[Start of Attachment]

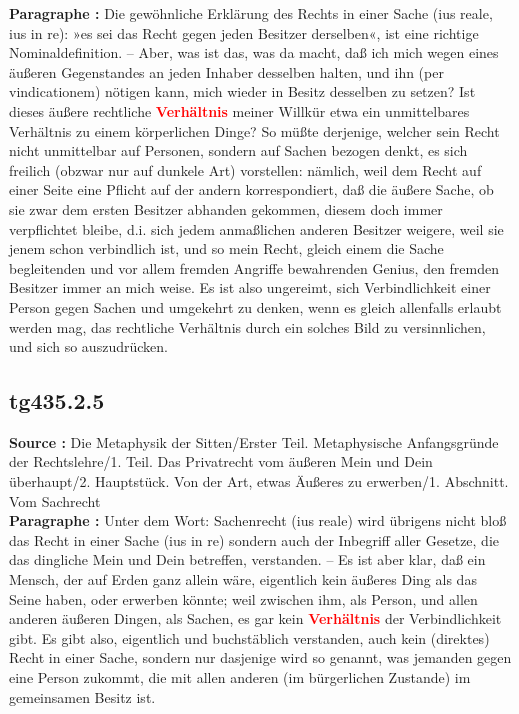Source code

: \documentclass[a4paper,12pt,twoside]{book}
\newcommand{\match}[1]{\textcolor{red}{\textbf{#1}}}
\begin{document}
	\textbf{Paragraphe : }Die gewöhnliche Erklärung des Rechts in einer Sache (ius reale, ius in re): »es sei das Recht gegen jeden Besitzer derselben«, ist eine richtige Nominaldefinition. – Aber, was ist das, was da macht, daß ich mich wegen eines äußeren Gegenstandes an jeden Inhaber desselben halten, und ihn (per vindicationem) nötigen kann, mich wieder in Besitz desselben zu setzen? Ist dieses äußere rechtliche \match{Verhältnis} meiner Willkür etwa ein unmittelbares Verhältnis zu einem körperlichen Dinge? So müßte derjenige, welcher sein Recht nicht unmittelbar auf Personen, sondern auf Sachen bezogen denkt, es sich freilich (obzwar nur auf dunkele Art) vorstellen: nämlich, weil dem Recht auf einer  Seite eine Pflicht auf der andern korrespondiert, daß die äußere Sache, ob sie zwar dem ersten Besitzer abhanden gekommen, diesem doch immer verpflichtet bleibe, d.i. sich jedem anmaßlichen anderen Besitzer weigere, weil sie jenem schon verbindlich ist, und so mein Recht, gleich einem die Sache begleitenden und vor allem fremden Angriffe bewahrenden Genius, den fremden Besitzer immer an mich weise. Es ist also ungereimt, sich Verbindlichkeit einer Person gegen Sachen und umgekehrt zu denken, wenn es gleich allenfalls erlaubt werden mag, das rechtliche Verhältnis durch ein solches Bild zu versinnlichen, und sich so auszudrücken. 
	
	\subsection*{tg435.2.5} 
	\textbf{Source : }Die Metaphysik der Sitten/Erster Teil. Metaphysische Anfangsgründe der Rechtslehre/1. Teil. Das Privatrecht vom äußeren Mein und Dein überhaupt/2. Hauptstück. Von der Art, etwas Äußeres zu erwerben/1. Abschnitt. Vom Sachrecht\\  
	
	\textbf{Paragraphe : }Unter dem Wort: Sachenrecht (ius reale) wird übrigens nicht bloß das Recht in einer Sache (ius in re) sondern auch der Inbegriff aller Gesetze, die das dingliche Mein und Dein betreffen, verstanden. – Es ist aber klar, daß ein Mensch, der auf Erden ganz allein wäre, eigentlich kein äußeres Ding als das Seine haben, oder erwerben könnte; weil zwischen ihm, als Person, und allen anderen äußeren Dingen, als Sachen, es gar kein \match{Verhältnis} der Verbindlichkeit gibt. Es gibt also, eigentlich und buchstäblich verstanden, auch kein (direktes) Recht in einer Sache, sondern nur dasjenige wird so genannt, was jemanden gegen eine Person zukommt, die mit allen anderen (im bürgerlichen Zustande) im gemeinsamen Besitz ist. 
	
\end{document}
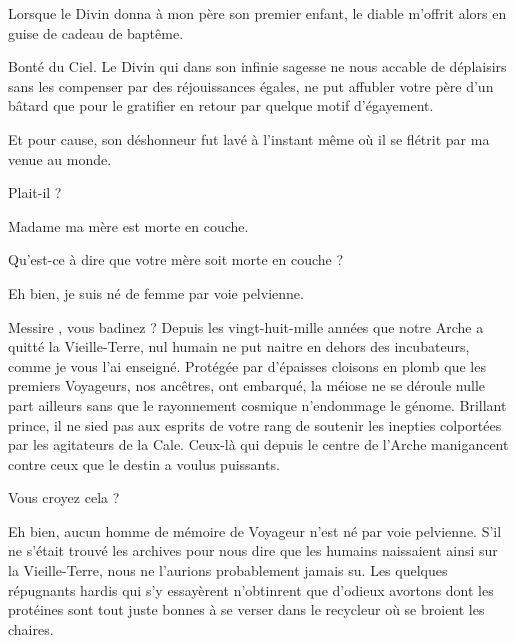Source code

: \begin{drama}
  \elenaspeaks Lorsque le Divin donna à mon père son premier enfant, le diable m’offrit alors en guise de cadeau de baptême. %

  \alexasspeaks Bonté du Ciel. Le Divin qui dans son infinie sagesse ne nous accable de déplaisirs sans les compenser par des réjouissances égales,  ne put affubler votre père d’un bâtard que pour le gratifier en retour par quelque motif d’égayement.

  \elenaspeaks Et pour cause, son déshonneur fut lavé à l’instant même où il se flétrit par ma venue au monde.

  \alexasspeaks Plait-il ?

  \elenaspeaks Madame ma mère est morte en couche.

  \alexasspeaks Qu’est-ce à dire que votre mère soit morte en couche ?

  \elenaspeaks Eh bien, je suis né de femme par voie pelvienne. 

  \alexasspeaks Messire \elena, vous badinez  ? %
                Depuis les vingt-huit-mille années que notre Arche a quitté la Vieille-Terre, nul humain ne put naitre en dehors des incubateurs, comme je vous l’ai enseigné. Protégée par d’épaisses cloisons en plomb que les premiers Voyageurs, nos ancêtres, ont embarqué, la méiose ne se déroule nulle part ailleurs sans que le rayonnement cosmique n’endommage le génome. Brillant prince, il ne sied pas aux esprits de votre rang de soutenir les inepties colportées par les agitateurs de la Cale. Ceux-là qui depuis le centre de l’Arche manigancent contre ceux que le destin a voulus puissants.


  \elenaspeaks Vous croyez cela ?


  \alexasspeaks Eh %
   bien, aucun homme de mémoire de Voyageur n’est né par voie pelvienne. S’il ne s’était trouvé les archives pour nous dire que les humains naissaient ainsi sur la Vieille-Terre, nous ne l’aurions probablement jamais su. Les quelques répugnants hardis qui s’y essayèrent n’obtinrent que d’odieux avortons dont les protéines sont tout juste bonnes à se verser dans le recycleur où se broient les chaires.


\end{drama}

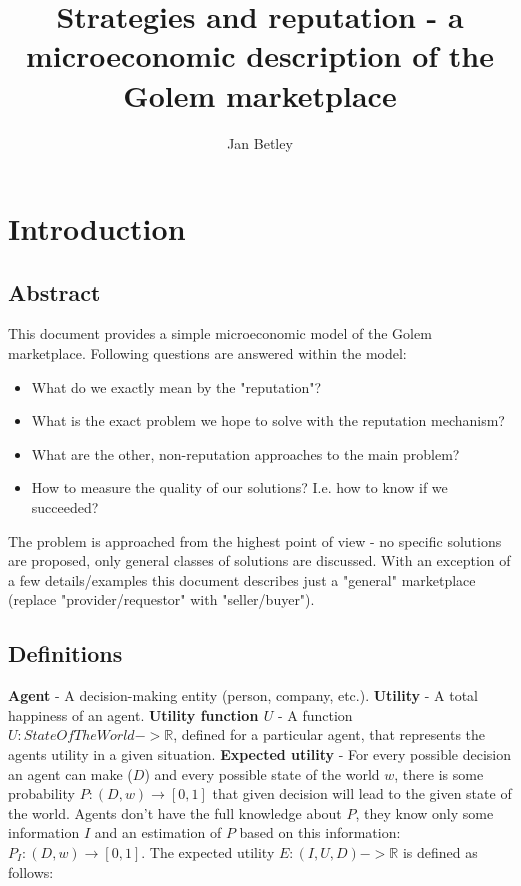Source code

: \documentclass{article}
\title{Strategies and reputation - a microeconomic description of the Golem marketplace}
\author{Jan Betley}
\begin{document}
\maketitle
\section{Introduction}
\subsection{Abstract}
This document provides a simple microeconomic model of the Golem marketplace. 
Following questions are answered within the model:

\begin{itemize}
\item What do we exactly mean by the "reputation"?
\item What is the exact problem we hope to solve with the reputation mechanism?
\item What are the other, non-reputation approaches to the main problem?
\item How to measure the quality of our solutions? I.e. how to know if we succeeded?
\end{itemize}


The problem is approached from the highest point of view - no specific solutions are proposed, only general classes of solutions are discussed.
With an exception of a few details/examples this document describes just a "general" marketplace (replace "provider/requestor" with "seller/buyer").

\subsection{Definitions}

\textbf{Agent} - A decision-making entity (person, company, etc.).
\newline
\textbf{Utility} - A total happiness of an agent.
\newline
\textbf{Utility function $U$} - A function $U: StateOfTheWorld -> \mathbb{R}$, defined for a particular agent, that represents the agents utility in a given situation.
\newline
\textbf{Expected utility} - For every possible decision an agent can make ($D$) and every possible state of the world $w$, there is some probability $P: (D, w) \rightarrow [0, 1]$  that given decision will lead to the given state of the world.
Agents don't have the full knowledge about $P$, they know only some information $I$ and an estimation of $P$ based on this information: $P_I: (D, w) \rightarrow [0, 1]$. The expected utility $E: (I, U, D) -> \mathbb{R}$ is defined as follows:
\end{document}
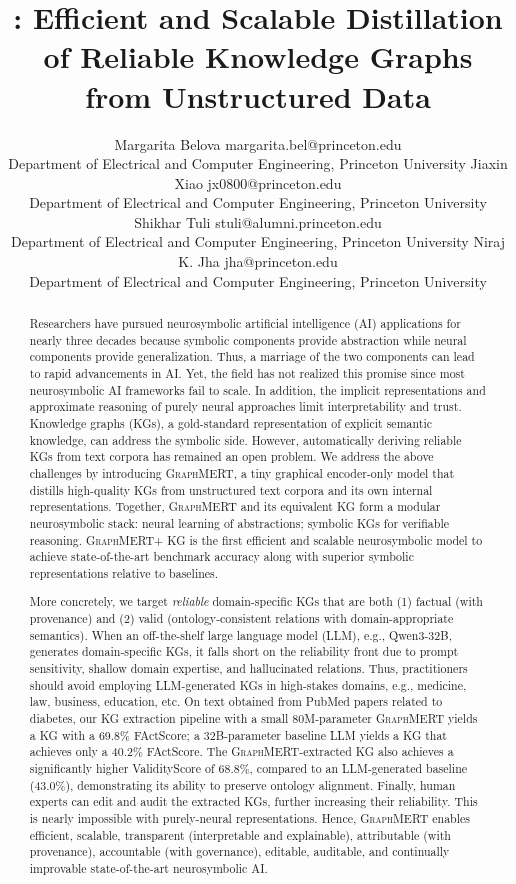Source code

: \documentclass[10pt]{article}
\title{\ours: Efficient and Scalable Distillation of Reliable Knowledge Graphs from Unstructured Data}
\author{\name Margarita Belova \email margarita.bel@princeton.edu \\
       \addr Department of Electrical and Computer Engineering, Princeton University
\AND
       \name Jiaxin Xiao \email jx0800@princeton.edu \\
       \addr Department of Electrical and Computer Engineering, Princeton University
\AND
       \name Shikhar Tuli \email stuli@alumni.princeton.edu \\
       \addr Department of Electrical and Computer Engineering, Princeton University
\AND
       \name Niraj K. Jha \email jha@princeton.edu \\
       \addr Department of Electrical and Computer Engineering, Princeton University
}
\date{}
\newcommand{\ours}{\textsc{GraphMERT}\xspace}
\begin{document}
\maketitle

\begin{abstract}
Researchers have pursued neurosymbolic artificial intelligence (AI) applications for nearly three decades because symbolic components provide abstraction while neural components provide generalization. Thus, a marriage of the two components can lead to rapid advancements in AI. Yet, the field has not realized this promise since most neurosymbolic AI frameworks fail to scale. In addition, the implicit representations and approximate reasoning of purely neural approaches limit interpretability and trust. Knowledge graphs (KGs), a gold-standard representation of explicit semantic knowledge, can address the symbolic side. However, automatically deriving reliable KGs from text corpora has remained an open problem. We address the above challenges by introducing \ours, a tiny graphical encoder-only model that distills high-quality KGs from unstructured text corpora and its own internal representations. Together, \ours and its equivalent KG form a modular neurosymbolic stack: neural learning of abstractions; symbolic KGs for verifiable reasoning. \ours + KG is the first efficient and scalable neurosymbolic model to achieve state-of-the-art benchmark accuracy along with superior symbolic representations relative to baselines.

More concretely, we target \emph{reliable} domain-specific KGs that are both (1) factual (with provenance) and (2) valid (ontology-consistent relations with domain-appropriate semantics). When an off-the-shelf large language model (LLM), e.g., Qwen3-32B, generates domain-specific KGs, it falls short on the reliability front due to prompt sensitivity, shallow domain expertise, and hallucinated relations. Thus, practitioners should avoid employing LLM-generated KGs in high-stakes domains, e.g., medicine, law, business, education, etc. On text obtained from PubMed papers related to diabetes, our KG extraction pipeline with a small 80M-parameter \ours yields a KG with a 69.8\% FActScore; a 32B-parameter baseline LLM yields a KG that achieves only a 40.2\% FActScore. The \ours-extracted KG also achieves a significantly higher ValidityScore of 68.8\%, compared to an LLM-generated baseline (43.0\%), demonstrating its ability to preserve ontology alignment. Finally, human experts can edit and audit the extracted KGs, further increasing their reliability. This is nearly impossible with purely-neural representations. Hence, \ours enables efficient, scalable, transparent (interpretable and explainable), attributable (with provenance), accountable (with governance), editable, auditable, and continually improvable state-of-the-art neurosymbolic AI.


\end{abstract}
\end{document}
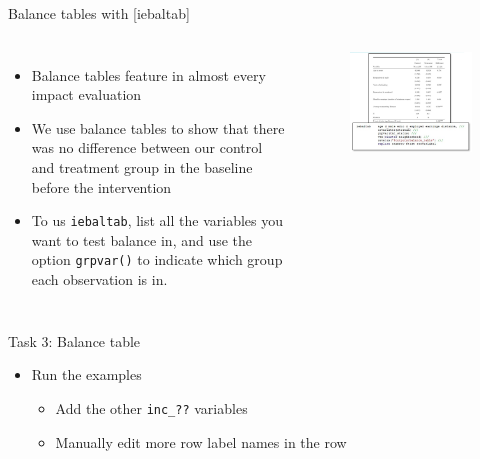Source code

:\documentclass[aspectratio=169]{beamer}
\begin{document}
\begin{frame}[fragile]{Balance tables with [iebaltab]}
	\begin{columns}[c]
		\begin{itemize}
			\item Balance tables feature in almost every impact evaluation
			\item We use balance tables to show that there was no difference between our control and treatment group in the baseline before the intervention
			\item To us \texttt{iebaltab}, list all the variables you want to test balance in, and use the option \texttt{grpvar()} to indicate which group each observation is in. 
		\end{itemize}
		\begin{figure}
			\centering
			\includegraphics[width=\linewidth]{img/iedbaltab}
		\end{figure}
	\end{columns}
\end{frame}


\begin{frame}{Task 3: Balance table}
	\begin{itemize}
		\item Run the examples
		\begin{itemize}
			\item Add the other \texttt{inc\_??} variables
			\item Manually edit more row label names in the row
		\end{itemize}
	\end{itemize}
\end{frame}
\end{document}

[End of Attachment]

** Task prompt **
Your reply should consist of one number: how many lines in the entries contain the string "newcommand".

** Response box **
2